Entries supplied =
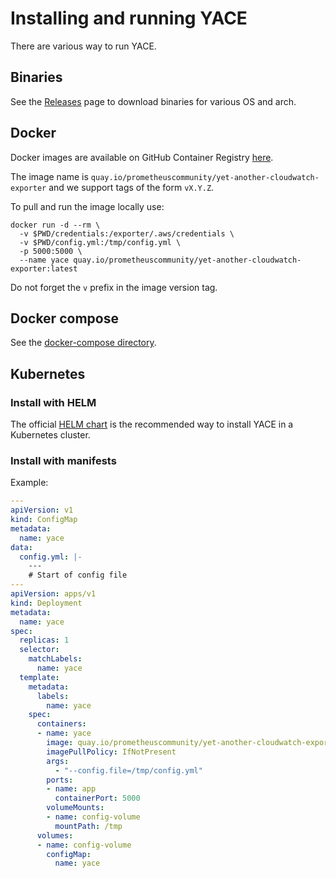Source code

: # Installing and running YACE

There are various way to run YACE.

## Binaries

See the [Releases](https://github.com/prometheus-community/yet-another-cloudwatch-exporter/releases) page to download binaries for various OS and arch.

## Docker

Docker images are available on GitHub Container Registry [here](https://github.com/prometheus-community/yet-another-cloudwatch-exporter/pkgs/container/yet-another-cloudwatch-exporter).

The image name is `quay.io/prometheuscommunity/yet-another-cloudwatch-exporter` and we support tags of the form `vX.Y.Z`.

To pull and run the image locally use:

```shell
docker run -d --rm \
  -v $PWD/credentials:/exporter/.aws/credentials \
  -v $PWD/config.yml:/tmp/config.yml \
  -p 5000:5000 \
  --name yace quay.io/prometheuscommunity/yet-another-cloudwatch-exporter:latest
```

Do not forget the `v` prefix in the image version tag.

## Docker compose

See the [docker-compose directory](../docker-compose/README.md).

## Kubernetes

### Install with HELM

The official [HELM chart](https://github.com/nerdswords/helm-charts) is the recommended way to install YACE in a Kubernetes cluster.

### Install with manifests

Example:

```yaml
---
apiVersion: v1
kind: ConfigMap
metadata:
  name: yace
data:
  config.yml: |-
    ---
    # Start of config file
---
apiVersion: apps/v1
kind: Deployment
metadata:
  name: yace
spec:
  replicas: 1
  selector:
    matchLabels:
      name: yace
  template:
    metadata:
      labels:
        name: yace
    spec:
      containers:
      - name: yace
        image: quay.io/prometheuscommunity/yet-another-cloudwatch-exporter:vX.Y.Z # release version as tag - Do not forget the version 'v'
        imagePullPolicy: IfNotPresent
        args:
          - "--config.file=/tmp/config.yml"
        ports:
        - name: app
          containerPort: 5000
        volumeMounts:
        - name: config-volume
          mountPath: /tmp
      volumes:
      - name: config-volume
        configMap:
          name: yace
```
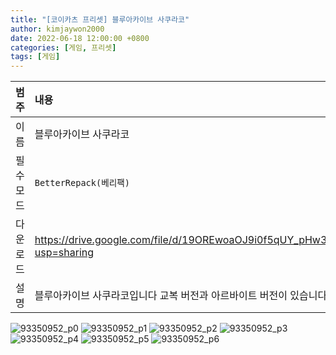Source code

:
 ```yaml
---
title: "[코이카츠 프리셋] 블루아카이브 사쿠라코"
author: kimjaywon2000
date: 2022-06-18 12:00:00 +0800
categories: [게임, 프리셋]
tags: [게임]
---
```


| 범주             | 내용            |
|:----------------|:---------------|
| 이름             | 블루아카이브 사쿠라코  |
| 필수 모드         | `BetterRepack(베리팩)`       |
| 다운로드          | <https://drive.google.com/file/d/19OREwoaOJ9i0f5qUY_pHw38gjMsGoQBN/view?usp=sharing> |
| 설명             | 블루아카이브 사쿠라코입니다 교복 버전과 아르바이트 버전이 있습니다   |

![93350952_p0](https://user-images.githubusercontent.com/76558033/174475058-171cf83f-6c78-41d5-aef2-e79f10ee96ea.png)
![93350952_p1](https://user-images.githubusercontent.com/76558033/174475060-8382fe11-58bc-4784-9580-45f5b92dc9aa.png)
![93350952_p2](https://user-images.githubusercontent.com/76558033/174475061-e73a2cf5-755d-4ea7-8a7d-880bcd63218c.png)
![93350952_p3](https://user-images.githubusercontent.com/76558033/174475063-d83d23af-012e-4c98-a9e0-125eae749c34.png)
![93350952_p4](https://user-images.githubusercontent.com/76558033/174475064-c765a02b-4f25-4935-a16d-3e4acf681921.png)
![93350952_p5](https://user-images.githubusercontent.com/76558033/174475067-6914995b-6e23-4977-8016-fa91426838eb.png)
![93350952_p6](https://user-images.githubusercontent.com/76558033/174475069-ecb0d373-2072-4402-9b23-ce473c2f0205.png)

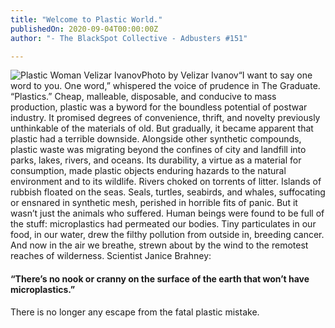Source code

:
 ```yaml
---
title: "Welcome to Plastic World."
publishedOn: 2020-09-04T00:00:00Z
author: "- The BlackSpot Collective - Adbusters #151"

---
```


![Plastic Woman Velizar Ivanov](/images/articles/5f52a37280177e61953130b1_plastic_girl_400x591_1.jpg)Photo by Velizar Ivanov“I want to say one word to you. One word,” whispered the voice of prudence in The Graduate. “Plastics.” Cheap, malleable, disposable, and conducive to mass production, plastic was a byword for the boundless potential of postwar industry. It promised degrees of convenience, thrift, and novelty previously unthinkable of the materials of old. But gradually, it became apparent that plastic had a terrible downside. Alongside other synthetic compounds, plastic waste was migrating beyond the confines of city and landfill into parks, lakes, rivers, and oceans. Its durability, a virtue as a material for consumption, made plastic objects enduring hazards to the natural environment and to its wildlife. Rivers choked on torrents of litter. Islands of rubbish floated on the seas. Seals, turtles, seabirds, and whales, suffocating or ensnared in synthetic mesh, perished in horrible fits of panic. But it wasn’t just the animals who suffered. Human beings were found to be full of the stuff: microplastics had permeated our bodies. Tiny particulates in our food, in our water, drew the filthy pollution from outside in, breeding cancer. And now in the air we breathe, strewn about by the wind to the remotest reaches of wilderness. Scientist Janice Brahney:

#### “There’s no nook or cranny on the surface of the earth that won’t have microplastics.” 
There is no longer any escape from the fatal plastic mistake.

‍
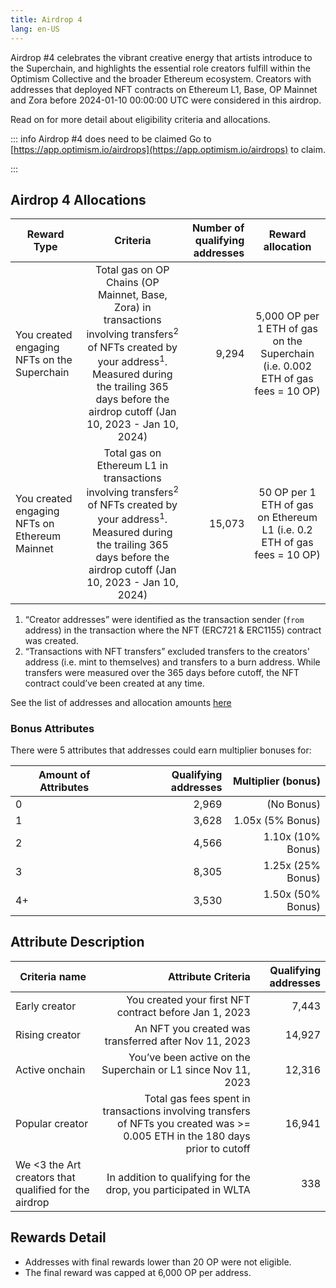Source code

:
 ```yaml
---
title: Airdrop 4
lang: en-US
---
```


Airdrop #4 celebrates the vibrant creative energy that artists introduce to the Superchain, and highlights the essential role creators fulfill within the Optimism Collective and the broader Ethereum ecosystem. Creators with addresses that deployed NFT contracts on Ethereum L1, Base, OP Mainnet and Zora before 2024-01-10 00:00:00 UTC were considered in this airdrop.

Read on for more detail about eligibility criteria and allocations.

::: info Airdrop #4 does need to be claimed 
Go to [https://app.optimism.io/airdrops](https://app.optimism.io/airdrops) to claim.

:::

## Airdrop 4 Allocations

| Reward Type | Criteria | Number of qualifying addresses | Reward allocation
| - | :-: | -: | :-:
| You created engaging NFTs on the Superchain | Total gas on OP Chains (OP Mainnet, Base, Zora) in transactions involving transfers<sup>2</sup> of NFTs created by your address<sup>1</sup>. Measured during the trailing 365 days before the airdrop cutoff (Jan 10, 2023 - Jan 10, 2024) | 9,294 | 5,000 OP per 1 ETH of gas on the Superchain (i.e. 0.002 ETH of gas fees = 10 OP)
| You created engaging NFTs on Ethereum Mainnet | Total gas on Ethereum L1 in transactions involving transfers<sup>2</sup> of NFTs created by your address<sup>1</sup>. Measured during the trailing 365 days before the airdrop cutoff (Jan 10, 2023 - Jan 10, 2024) | 15,073 | 50 OP per 1 ETH of gas on Ethereum L1 (i.e. 0.2 ETH of gas fees = 10 OP)


1. “Creator addresses” were identified as the transaction sender (`from` address) in the transaction where the NFT (ERC721 & ERC1155) contract was created.
1. “Transactions with NFT transfers” excluded transfers to the creators' address (i.e. mint to themselves) and transfers to a burn address. While transfers were measured over the 365 days before cutoff, the NFT contract could’ve been created at any time.

See the list of addresses and allocation amounts [here](https://github.com/ethereum-optimism/op-analytics/blob/main/reference_data/address_lists/op_airdrop_4_simple_list.csv)

### Bonus Attributes
There were 5 attributes that addresses could earn multiplier bonuses for:

| Amount of Attributes | Qualifying addresses | Multiplier (bonus)
| - | -: | -: |
| 0 | 2,969 | (No Bonus)
| 1 | 3,628 | 1.05x (5% Bonus)
| 2 | 4,566 | 1.10x (10% Bonus)
| 3 | 8,305 | 1.25x (25% Bonus)
| 4+ | 3,530 | 1.50x (50% Bonus)

## Attribute Description 

| Criteria name | Attribute Criteria | Qualifying addresses
| - | -: | -: |
| Early creator | You created your first NFT contract before Jan 1, 2023 | 7,443
| Rising creator | An NFT you created was transferred after Nov 11, 2023 | 14,927
| Active onchain | You’ve been active on the Superchain or L1 since Nov 11, 2023 | 12,316
| Popular creator | Total gas fees spent in transactions involving transfers of NFTs you created was >= 0.005 ETH in the 180 days prior to cutoff | 16,941
| We <3 the Art creators that qualified for the airdrop | In addition to qualifying for the drop, you participated in WLTA | 338

## Rewards Detail
* Addresses with final rewards lower than 20 OP were not eligible.
* The final reward was capped at 6,000 OP per address.
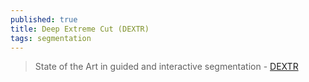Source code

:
 ```yaml
---
published: true
title: Deep Extreme Cut (DEXTR)
tags: segmentation
---
```

> State of the Art in guided and interactive segmentation - [DEXTR](https://cvlsegmentation.github.io/dextr/)
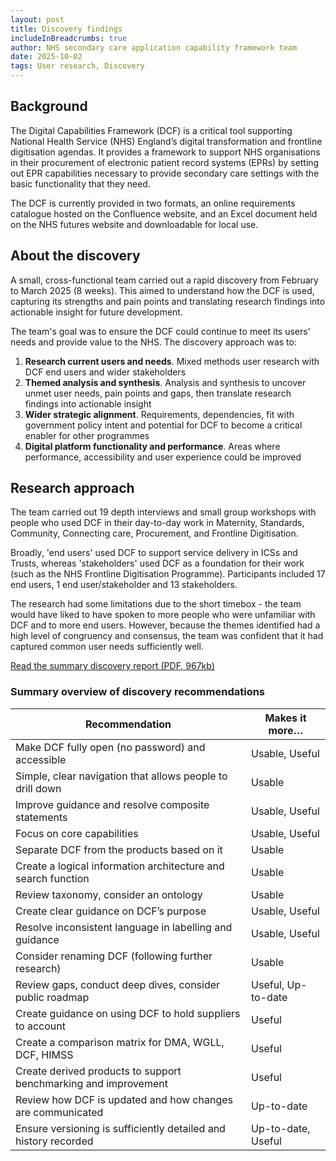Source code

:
 ```yaml
---
layout: post
title: Discovery findings
includeInBreadcrumbs: true
author: NHS secondary care application capability framework team
date: 2025-10-02
tags: User research, Discovery
---
```

## Background
The Digital Capabilities Framework (DCF) is a critical tool supporting National Health Service (NHS) England’s digital transformation and frontline digitisation agendas. It provides a framework to support NHS organisations in their procurement of electronic patient record systems (EPRs) by setting out EPR capabilities necessary to provide secondary care settings with the basic functionality that they need.

The DCF is currently provided in two formats, an online requirements catalogue hosted on the Confluence website, and an Excel document held on the NHS futures website and downloadable for local use. 

## About the discovery
A small, cross-functional team carried out a rapid discovery from February to March 2025 (8 weeks). This aimed to understand how the DCF is used, capturing its strengths and pain points and translating research findings into actionable insight for future development.

The team's goal was to ensure the DCF could continue to meet its users’ needs and provide value to the NHS. The discovery approach was to:

1. **Research current users and needs**. Mixed methods user research with DCF end users and wider stakeholders
2. **Themed analysis and synthesis**. Analysis and synthesis to uncover unmet user needs, pain points and gaps, then translate research findings into actionable insight
3. **Wider strategic alignment**. Requirements, dependencies, fit with government policy intent and potential for DCF to become a critical enabler for other programmes
4. **Digital platform functionality and performance**. Areas where performance, accessibility and user experience could be improved

## Research approach
The team carried out 19 depth interviews and small group workshops with people who used DCF in their day-to-day work in Maternity, Standards, Community, Connecting care, Procurement, and Frontline Digitisation. 

Broadly, 'end users' used DCF to support service delivery in ICSs and Trusts, whereas 'stakeholders' used DCF as a foundation for their work (such as the NHS Frontline Digitisation Programme). Participants included 17 end users, 1 end user/stakeholder and 13 stakeholders.

The research had some limitations due to the short timebox - the team would have liked to have spoken to more people who were unfamiliar with DCF and to more end users. However, because the themes identified had a high level of congruency and consensus, the team was confident that it had captured common user needs sufficiently well. 

[Read the summary discovery report (PDF, 967kb)](/assets/pdfs/DCF-discovery-summary-playback.pdf)

### Summary overview of discovery recommendations

| Recommendation | Makes it more… 
| --- | --- 
| Make DCF fully open (no password) and accessible | Usable, Useful 
| Simple, clear navigation that allows people to drill down | Usable
| Improve guidance and resolve composite statements | Usable, Useful
| Focus on core capabilities | Usable, Useful 
| Separate DCF from the products based on it | Usable
| Create a logical information architecture and search function | Usable
| Review taxonomy, consider an ontology | Usable
| Create clear guidance on DCF’s purpose | Usable, Useful
| Resolve inconsistent language in labelling and guidance | Usable, Useful
| Consider renaming DCF (following further research) | Usable
| Review gaps, conduct deep dives, consider public roadmap | Useful, Up-to-date
| Create guidance on using DCF to hold suppliers to account | Useful
| Create a comparison matrix for DMA, WGLL, DCF, HIMSS | Useful
| Create derived products to support benchmarking and improvement | Useful 
| Review how DCF is updated and how changes are communicated | Up-to-date
| Ensure versioning is sufficiently detailed and history recorded | Up-to-date, Useful
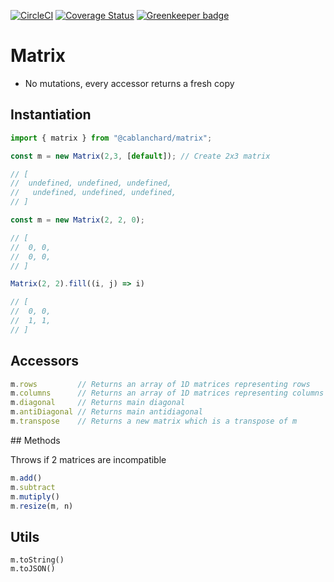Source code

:[![CircleCI](https://circleci.com/gh/cblanc/matrix.svg?style=svg)](https://circleci.com/gh/cblanc/matrix) [![Coverage Status](https://coveralls.io/repos/github/cblanc/matrix/badge.svg?branch=master)](https://coveralls.io/github/cblanc/matrix?branch=master) [![Greenkeeper badge](https://badges.greenkeeper.io/cblanc/matrix.svg)](https://greenkeeper.io/)

# Matrix

- No mutations, every accessor returns a fresh copy

## Instantiation

```javascript
import { matrix } from "@cablanchard/matrix";

const m = new Matrix(2,3, [default]); // Create 2x3 matrix

// [
// 	undefined, undefined, undefined,
//   undefined, undefined, undefined,
// ]

const m = new Matrix(2, 2, 0);

// [
// 	0, 0,
//  0, 0,
// ]

Matrix(2, 2).fill((i, j) => i)

// [
// 	0, 0,
//  1, 1,
// ]
```

## Accessors

```javascript
m.rows         // Returns an array of 1D matrices representing rows
m.columns      // Returns an array of 1D matrices representing columns
m.diagonal     // Returns main diagonal
m.antiDiagonal // Returns main antidiagonal
m.transpose    // Returns a new matrix which is a transpose of m
```

## Methods

Throws if 2 matrices are incompatible

```javascript
m.add()
m.subtract
m.mutiply()
m.resize(m, n)
```

## Utils

```
m.toString()
m.toJSON()
```
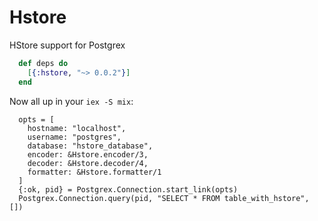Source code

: Hstore
======

HStore support for Postgrex

```elixir
  def deps do
    [{:hstore, "~> 0.0.2"}]
  end
```

Now all up in your `iex -S mix`:
```elixer
  opts = [
    hostname: "localhost",
    username: "postgres",
    database: "hstore_database",
    encoder: &Hstore.encoder/3,
    decoder: &Hstore.decoder/4,
    formatter: &Hstore.formatter/1
  ]
  {:ok, pid} = Postgrex.Connection.start_link(opts)
  Postgrex.Connection.query(pid, "SELECT * FROM table_with_hstore", [])
```
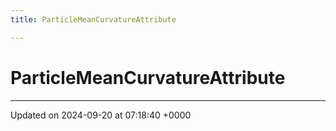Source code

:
 ```yaml
---
title: ParticleMeanCurvatureAttribute

---
```


# ParticleMeanCurvatureAttribute





-------------------------------

Updated on 2024-09-20 at 07:18:40 +0000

Problem =
Look above for the line with "2023 | 7,443" and the line with "## About the discovery". Copy them and every line between, exactly, but no pictures.

Exercise output =
| Early creator | You created your first NFT contract before Jan 1, 2023 | 7,443
| Rising creator | An NFT you created was transferred after Nov 11, 2023 | 14,927
| Active onchain | You’ve been active on the Superchain or L1 since Nov 11, 2023 | 12,316
| Popular creator | Total gas fees spent in transactions involving transfers of NFTs you created was >= 0.005 ETH in the 180 days prior to cutoff | 16,941
| We <3 the Art creators that qualified for the airdrop | In addition to qualifying for the drop, you participated in WLTA | 338

## Rewards Detail
* Addresses with final rewards lower than 20 OP were not eligible.
* The final reward was capped at 6,000 OP per address.
Source code

:
 ```yaml
---
published: true
title: Deep Extreme Cut (DEXTR)
tags: segmentation
---
```

> State of the Art in guided and interactive segmentation - [DEXTR](https://cvlsegmentation.github.io/dextr/)
Source code

:
 ```yaml
---
layout: post
title: Discovery findings
includeInBreadcrumbs: true
author: NHS secondary care application capability framework team
date: 2025-10-02
tags: User research, Discovery
---
```

## Background
The Digital Capabilities Framework (DCF) is a critical tool supporting National Health Service (NHS) England’s digital transformation and frontline digitisation agendas. It provides a framework to support NHS organisations in their procurement of electronic patient record systems (EPRs) by setting out EPR capabilities necessary to provide secondary care settings with the basic functionality that they need.

The DCF is currently provided in two formats, an online requirements catalogue hosted on the Confluence website, and an Excel document held on the NHS futures website and downloadable for local use. 

## About the discovery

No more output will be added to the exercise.